Open Archival Information System (OAIS) An Archive, consisting of an organization, which may be part of a larger organization, of people and systems, that has accepted the responsibility to preserve information and make it available for a Designated Community. It meets a set of responsibilities, as defined in section 4 of the OAIS standard that allows an OAIS Archive to be distinguished from other uses of the term ‘Archive’. The term ‘Open’ in OAIS is used to imply that the OAIS standards are developed in open forums, and it does not imply that access to the Archive is unrestricted. The OAIS abbreviation is also used commonly to refer to the Open Archival Information System reference model standard which defined the term. The standard is a conceptual framework describing the environment, functional components, and information objects associated with a system responsible for the long-term preservation. As a reference model, its primary purpose is to provide a common set of concepts and definitions that can assist discussion across sectors and professional groups and facilitate the specification of archives and digital preservation systems. It has a very basic set of conformance requirements that should be seen as minimalist. OAIS was first approved as ISO Standard 14721 in 2002 and a 2nd edition was published in 2012. Although produced under the leadership of the Consultative Committee for Space Data Systems (CCSDS), it had major input from libraries and archives.
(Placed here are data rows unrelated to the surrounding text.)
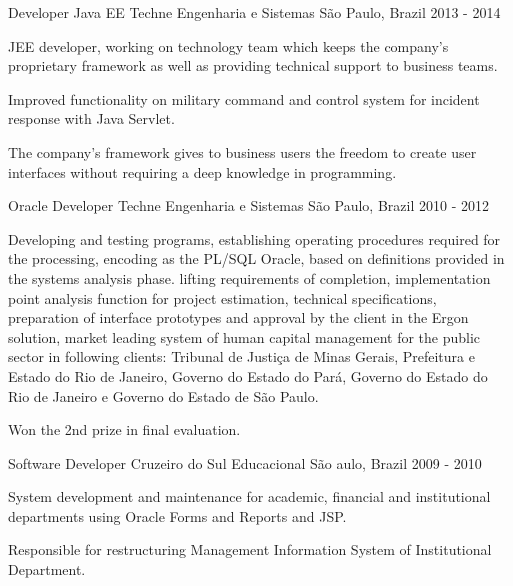 \begin{cventries}
  \cventry
    {Developer Java EE} %
    {Techne Engenharia e Sistemas} %
    {São Paulo, Brazil} %
    {2013 - 2014} %
    {
      \begin{cvitems} %
        \item {JEE developer, working on technology team which keeps the company's proprietary framework as well as providing technical support to business teams.}
        \item {Improved functionality on military command and control system for incident response with Java Servlet.}
        \item {The company's framework gives to business users the freedom to create user interfaces without requiring a deep knowledge in programming.}
      \end{cvitems}
    }

  \cventry
    {Oracle Developer} %
    {Techne Engenharia e Sistemas} %
	{São Paulo, Brazil} %
    {2010 - 2012} %
    {
      \begin{cvitems} %
        \item {Developing and testing programs, establishing operating procedures required for the processing, encoding as the PL/SQL Oracle, based on definitions provided in the systems analysis phase.
lifting requirements of completion, implementation point analysis function for project estimation, technical specifications, preparation of interface prototypes and approval by the client in the Ergon solution, market leading system of human capital management for the public sector in following clients: Tribunal de Justiça de Minas Gerais, Prefeitura e Estado do Rio de Janeiro, Governo do Estado do Pará, Governo do Estado do Rio de Janeiro e Governo do Estado de São Paulo.}
        \item {Won the 2nd prize in final evaluation.}
      \end{cvitems}
    }

  \cventry
    {Software Developer} %
    {Cruzeiro do Sul Educacional} %
    {São aulo, Brazil} %
    {2009 - 2010} %
    {
      \begin{cvitems} %
        \item {System development and maintenance for academic, financial and institutional departments using Oracle Forms and Reports and JSP.}
        \item {Responsible for restructuring Management Information System of Institutional Department.}
      \end{cvitems}
    }


\end{cventries}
OPF Open Preservation Foundation, formerly the Open Planets Foundation. http://openpreservation.org

 P

PAIMAS Space Data and Information Transfer Systems - Producer-Archive Interface - Methodology Abstract Standard. This ISO 20652:2006 standard covers the first stages of the ingest process defined by OAIS reference model. http://www.iso.org/iso/iso_catalogue/catalogue_tc/catalogue_detail.htm?csnumber=39577

PDF Portable Document Format, a set of formats and open standards maintained by the International Organization for Standardization for producing and sharing electronic documents originally developed by Adobe Systems. The original page description format has been elaborated over successive versions to enable the embedding of such complex objects as image, audio, and moving image files, hyperlinks, embedded XML metadata, and updatable forms. Specification for various versions and profiles of the format are now maintained by the International Standards Organization. http://www.adobe.com/uk/products/acrobat/adobepdf.html

PDF/A Versions of the PDF standard intended for archival use. http://www.aiim.org/Research-and-Publications/Standards/Committees/PDFA

PDI Preservation Description Information. The information which is necessary for adequate preservation of the Content Information and which can be categorized as Provenance, Reference, Fixity, Context, and Access Rights Information (OAIS term).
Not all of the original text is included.